* _Stored data_:

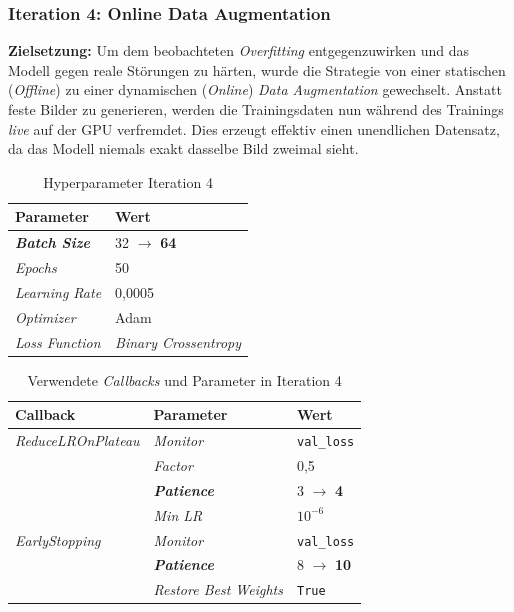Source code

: \documentclass[
    a4paper,        %
    11pt,           %
    ngerman,        %
    parskip=half,   %
    listof=totoc,   %
    bibliography=totoc %
]{scrartcl}
\begin{document}
\subsubsection{Iteration 4: Online Data Augmentation} \label{subsubsec:iter4}

\textbf{Zielsetzung:} Um dem beobachteten \textit{Overfitting} entgegenzuwirken und das Modell gegen reale Störungen zu härten, wurde die Strategie von einer statischen (\textit{Offline}) zu einer dynamischen (\textit{Online}) \textit{Data Augmentation} gewechselt. Anstatt feste Bilder zu generieren, werden die Trainingsdaten nun während des Trainings \textit{live} auf der GPU verfremdet. Dies erzeugt effektiv einen unendlichen Datensatz, da das Modell niemals exakt dasselbe Bild zweimal sieht.

\begin{table}[H]
    \centering
    \caption{Hyperparameter Iteration 4}
    \label{tab:hyperparams_iter4}
    \begin{tabular}{ll}
        \toprule
        \textbf{Parameter} & \textbf{Wert} \\
        \midrule
        \textbf{\textit{Batch Size}} & 32 $\rightarrow$ \textbf{64} \\
        \textit{Epochs} & 50 \\
        \textit{Learning Rate} & 0,0005 \\
        \textit{Optimizer} & Adam \\
        \textit{Loss Function} & \textit{Binary Crossentropy} \\
        \bottomrule
    \end{tabular}
\end{table}

\begin{table}[H]
    \centering
    \caption{Verwendete \textit{Callbacks} und Parameter in Iteration 4}
    \label{tab:callbacks_iter4}
    \begin{tabular}{lll}
        \toprule
        \textbf{Callback} & \textbf{Parameter} & \textbf{Wert} \\
        \midrule
        \textit{ReduceLROnPlateau} & \textit{Monitor} & \texttt{val\_loss} \\
                          & \textit{Factor} & 0,5 \\
                          & \textbf{\textit{Patience}} & 3 $\rightarrow$ \textbf{4} \\
                          & \textit{Min LR} & $10^{-6}$ \\
        \midrule
        \textit{EarlyStopping}     & \textit{Monitor} & \texttt{val\_loss} \\
                          & \textbf{\textit{Patience}} & 8 $\rightarrow$ \textbf{10} \\
                          & \textit{Restore Best Weights} & \texttt{True} \\
        \bottomrule
    \end{tabular}
\end{table}
\end{document}
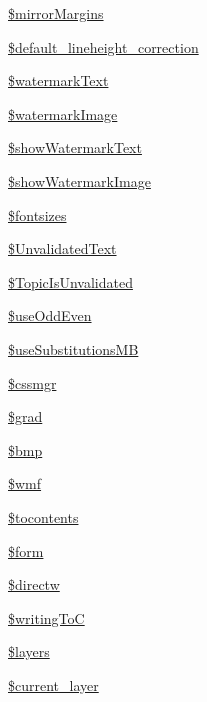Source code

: \begin{DoxyCompactItemize}
\item 
\hyperlink{classm_p_d_f_ad0582b2bc47f919ae419b3ce52679287}{\$mirror\-Margins}
\item 
\hyperlink{classm_p_d_f_a1beb74e1d56f4b8ce2d02aca572d1bf7}{\$default\-\_\-lineheight\-\_\-correction}
\item 
\hyperlink{classm_p_d_f_a8deb2383371af358077a3ae13aa5c74e}{\$watermark\-Text}
\item 
\hyperlink{classm_p_d_f_a7e89056334c3f65ca64a3cc80f156d5d}{\$watermark\-Image}
\item 
\hyperlink{classm_p_d_f_ab657bc01184ea995a19160dc40bfdb10}{\$show\-Watermark\-Text}
\item 
\hyperlink{classm_p_d_f_a53c3aa13e58cedf93e63400d6e596666}{\$show\-Watermark\-Image}
\item 
\hyperlink{classm_p_d_f_ad6aa3461608322604e993c1d6ee9d142}{\$fontsizes}
\item 
\hyperlink{classm_p_d_f_a529e7530233ff3505dba95f3237e29e1}{\$\-Unvalidated\-Text}
\item 
\hyperlink{classm_p_d_f_af4dbb0ab9e250ef97ce69fcff51d3dad}{\$\-Topic\-Is\-Unvalidated}
\item 
\hyperlink{classm_p_d_f_ab13050dd399adb9df8822ce953856a51}{\$use\-Odd\-Even}
\item 
\hyperlink{classm_p_d_f_a01d684e2711849f2c592ba34cc22ee0b}{\$use\-Substitutions\-M\-B}
\item 
\hyperlink{classm_p_d_f_ac57042abadacc8f32da9b2797e008f61}{\$cssmgr}
\item 
\hyperlink{classm_p_d_f_a6880c8c979b2fad841acbe2590a0038f}{\$grad}
\item 
\hyperlink{classm_p_d_f_aacb7ce25a9d09e7bf52c9fde4be20a49}{\$bmp}
\item 
\hyperlink{classm_p_d_f_aded5d1a3023505e308ae36db6d961ba0}{\$wmf}
\item 
\hyperlink{classm_p_d_f_ae64feec2722153ef89706333bab5f405}{\$tocontents}
\item 
\hyperlink{classm_p_d_f_a0c3fadbb6af46f5b6967e1a46138771d}{\$form}
\item 
\hyperlink{classm_p_d_f_a2a098e5ccf32f4c9831f449627755789}{\$directw}
\item 
\hyperlink{classm_p_d_f_a24102469f1891912d16b74c02cf95d5a}{\$writing\-To\-C}
\item 
\hyperlink{classm_p_d_f_a5e04c8648db6ac562c02f5add409b719}{\$layers}
\item 
\hyperlink{classm_p_d_f_a9ab63038434f4edc1e18ddef8c3a235c}{\$current\-\_\-layer}

\end{DoxyCompactItemize}
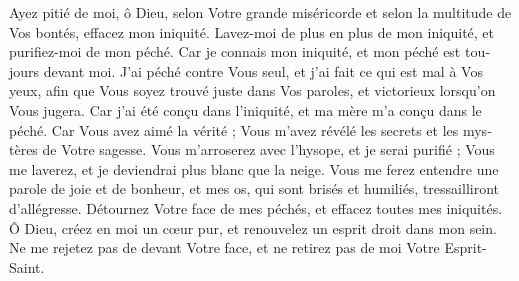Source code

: {Ayez pitié de moi, ô Dieu, selon Votre grande misé­ri­corde}
{et selon la mul­ti­tude de Vos bon­tés, effa­cez mon ini­quité.}
{Lavez-moi de plus en plus de mon ini­quité, et puri­fiez-moi de mon péché.}
{Car je connais mon ini­quité,  et mon péché est tou­jours devant moi.}
{J’ai péché contre Vous seul, et j’ai fait ce qui est mal à Vos yeux, afin que Vous soyez trouvé juste dans Vos paroles, et vic­to­rieux lors­qu’on Vous jugera.}
{Car j’ai été conçu dans l’ini­quité, et ma mère m’a conçu dans le péché.}
{Car Vous avez aimé la vérité ; Vous m’avez révélé les secrets et les mys­tères de Votre sagesse.}
{Vous m’arro­se­rez avec l’hy­sope, et je serai puri­fié ; Vous me lave­rez, et je devien­drai plus blanc que la neige.}
{Vous me ferez entendre une parole de joie et de bon­heur, et mes os, qui sont bri­sés et humi­liés, tres­sailli­ront d’al­lé­gresse.}
{Détour­nez Votre face de mes péchés, et effa­cez toutes mes ini­qui­tés.}
{Ô Dieu, créez en moi un cœur pur, et renou­ve­lez un esprit droit dans mon sein.}
{Ne me reje­tez pas de devant Votre face, et ne reti­rez pas de moi Votre Esprit-Saint.}
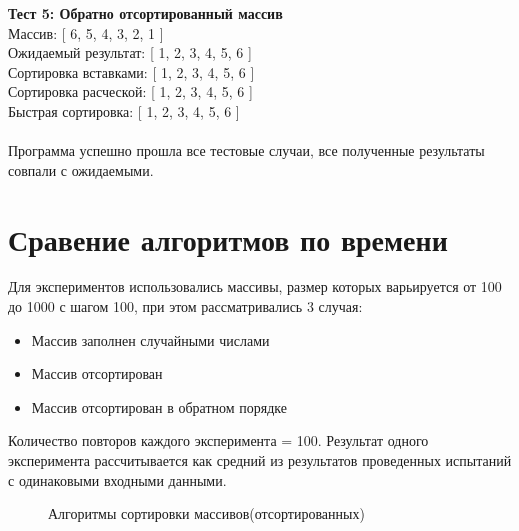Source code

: \documentclass[a4paper,12pt]{report}
\begin{document}
\textbf {Тест 5: Обратно отсортированный массив}\\
Массив: [ 6, 5, 4, 3, 2, 1 ]\\
Ожидаемый результат: [ 1, 2, 3, 4, 5, 6 ]\\
Сортировка вставками: [ 1, 2, 3, 4, 5, 6 ]\\
Сортировка расческой: [ 1, 2, 3, 4, 5, 6 ]\\
Быстрая сортировка: [ 1, 2, 3, 4, 5, 6 ]\\\\

Программа успешно прошла все тестовые случаи, все полученные результаты совпали с ожидаемыми.

\section{Сравение алгоритмов по времени}
\hspace{0.6cm}Для экспериментов использовались массивы, размер которых варьируется от 100 до 1000 с шагом 100, при этом рассматривались 3 случая:
\begin{itemize}
\item Массив заполнен случайными числами
\item Массив отсортирован
\item Массив отсортирован в обратном порядке
\end{itemize}
    Количество повторов каждого эксперимента = 100. Результат одного эксперимента рассчитывается как средний из результатов проведенных испытаний с одинаковыми входными данными.
    

\begin{figure}[ht!]
\begin{center}
\caption{Алгоритмы сортировки массивов(отсортированных)}
\end{center}
\end{figure}
\end{document}
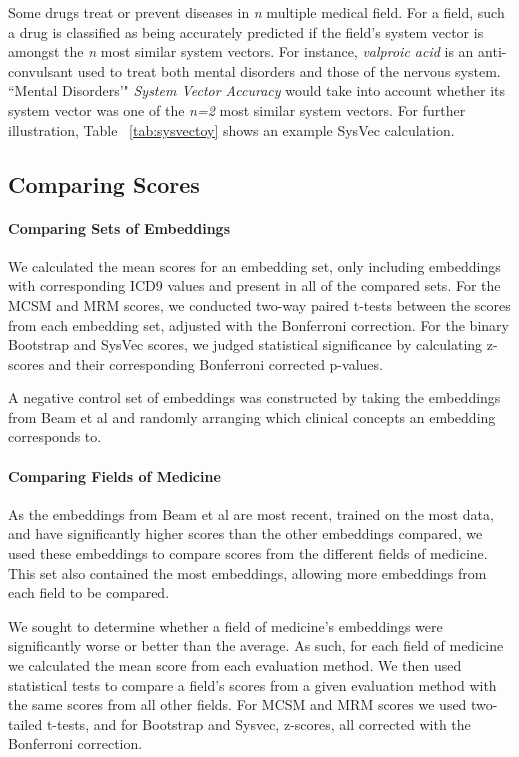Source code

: \documentclass[11pt,a4paper]{article}
\begin{document}
Some drugs treat or prevent diseases in \emph{n} multiple medical field. For a field, such a drug is classified as being accurately predicted if the field's system vector is amongst the \emph{n} most similar system vectors. For instance, \emph{valproic acid} is an anti-convulsant used to treat both mental disorders and those of the nervous system. ``Mental Disorders'" \emph{System Vector Accuracy} would take into account whether its system vector was one of the \emph{n=2} most similar system vectors. For further illustration, Table ~\ref{tab:sysvectoy} shows an example SysVec calculation.



\subsection{Comparing Scores}

\paragraph{Comparing Sets of Embeddings}We calculated the mean scores for an embedding set, only including embeddings with corresponding ICD9 values and present in all of the compared sets. For the MCSM and MRM scores, we conducted two-way paired t-tests between the scores from each embedding set, adjusted with the Bonferroni correction. For the binary Bootstrap and SysVec scores, we judged statistical significance by calculating z-scores and their corresponding Bonferroni corrected p-values. 

A negative control set of embeddings was constructed by taking the embeddings from Beam et al  and randomly arranging which clinical concepts an embedding corresponds to. 

\paragraph{Comparing Fields of Medicine} As the embeddings from Beam et al  are most recent, trained on the most data, and have significantly higher scores than the other embeddings compared, we used these embeddings to compare scores from the different fields of medicine. This set also contained the most embeddings, allowing more embeddings from each field to be compared. 

We sought to determine whether a field of medicine's embeddings were significantly worse or better than the average. As such, for each field of medicine we calculated the mean score from each evaluation method. We then used statistical tests to compare a field's scores from a given evaluation method with the same scores from all other fields. For MCSM and MRM scores we used two-tailed t-tests, and for Bootstrap and Sysvec, z-scores, all corrected with the Bonferroni correction. 
\end{document}
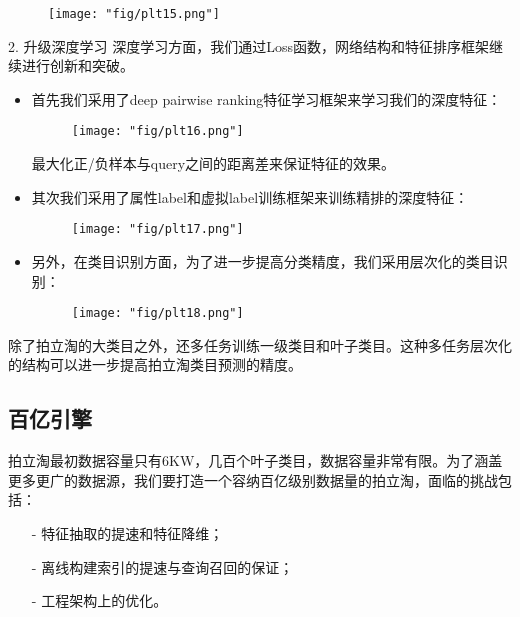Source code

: \begin{figure}[!h]
	\centering
	\texttt{[image: "fig/plt15.png"]}
	\caption{}
	\label{fig:plt15}
\end{figure}

2. 升级深度学习
深度学习方面，我们通过Loss函数，网络结构和特征排序框架继续进行创新和突破。
\begin{itemize}
\item 首先我们采用了deep pairwise ranking特征学习框架来学习我们的深度特征：
\begin{figure}[!h]
	\centering
	\texttt{[image: "fig/plt16.png"]}
	\caption{}
	\label{fig:plt16}
\end{figure}
最大化正/负样本与query之间的距离差来保证特征的效果。
\item 其次我们采用了属性label和虚拟label训练框架来训练精排的深度特征：

\begin{figure}[!h]
	\centering
	\texttt{[image: "fig/plt17.png"]}
	\caption{}
	\label{fig:plt17}
\end{figure}
\item 另外，在类目识别方面，为了进一步提高分类精度，我们采用层次化的类目识别：
\begin{figure}[!h]
	\centering
	\texttt{[image: "fig/plt18.png"]}
	\caption{}
	\label{fig:plt18}
\end{figure}
\end{itemize}
除了拍立淘的大类目之外，还多任务训练一级类目和叶子类目。这种多任务层次化的结构可以进一步提高拍立淘类目预测的精度。

\subsection{百亿引擎}
拍立淘最初数据容量只有6KW，几百个叶子类目，数据容量非常有限。为了涵盖更多更广的数据源，我们要打造一个容纳百亿级别数据量的拍立淘，面临的挑战包括：
\begin{itemize}
\item[-] 特征抽取的提速和特征降维；
\item[-] 离线构建索引的提速与查询召回的保证；
\item[-]	 工程架构上的优化。
\end{itemize}

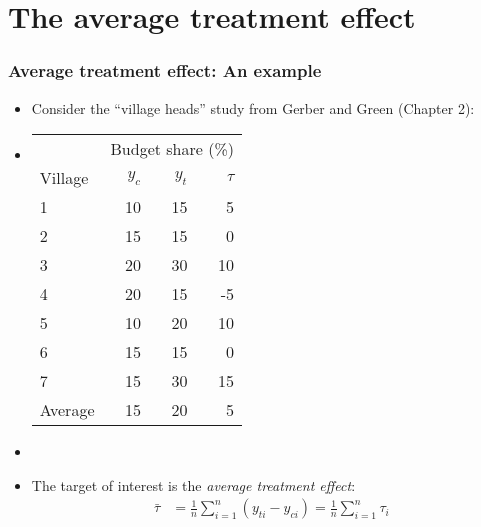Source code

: \documentclass[table, xcolor={dvipsnames}, 9pt]{beamer}
\theoremstyle{newstyle}
\begin{document}
\section{The average treatment effect}
\begin{frame}
\frametitle{Average treatment effect: An example} 

\begin{itemize}
\item Consider the ``village heads'' study from Gerber and Green (Chapter 2): 
\item[]
\begin{center}
\begin{tabular}{l|rrr} \hline
& \multicolumn{3}{c}{Budget share (\%)} \\
Village &$y_{c}$& $y_{t}$& $\tau$  \\ \hline
1& 10 & 15  & 5  \\
2& 15 & 15  & 0   \\ 
3& 20 & 30  & 10   \\
4& 20 & 15  & -5   \\
5& 10 & 20  & 10   \\
6& 15 & 15  & 0   \\
7& 15 & 30  & 15   \\ \hline
Average & 15 & 20 & 5  \\ \hline
\end{tabular}
\end{center}
\item[]
\item The target of interest is the \textit{average treatment effect}:
\begin{align*}
\bar{\tau} & = \frac{1}{n}\sum \limits_{i = 1}^{n} \left(y_{ti} - y_{ci}\right) = \frac{1}{n}\sum \limits_{i = 1}^{n} \tau_i
\end{align*}
\end{itemize}
\end{frame}
\end{document}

* _WORK TO BE COMPLETED_: Look through the records and gather each line with the word "Comparing".

* _WRITTEN RESPONSE_:
\subsection{Comparing Scores}
\paragraph{Comparing Sets of Embeddings}We calculated the mean scores for an embedding set, only including embeddings with corresponding ICD9 values and present in all of the compared sets. For the MCSM and MRM scores, we conducted two-way paired t-tests between the scores from each embedding set, adjusted with the Bonferroni correction. For the binary Bootstrap and SysVec scores, we judged statistical significance by calculating z-scores and their corresponding Bonferroni corrected p-values. 
\paragraph{Comparing Fields of Medicine} As the embeddings from Beam et al  are most recent, trained on the most data, and have significantly higher scores than the other embeddings compared, we used these embeddings to compare scores from the different fields of medicine. This set also contained the most embeddings, allowing more embeddings from each field to be compared. 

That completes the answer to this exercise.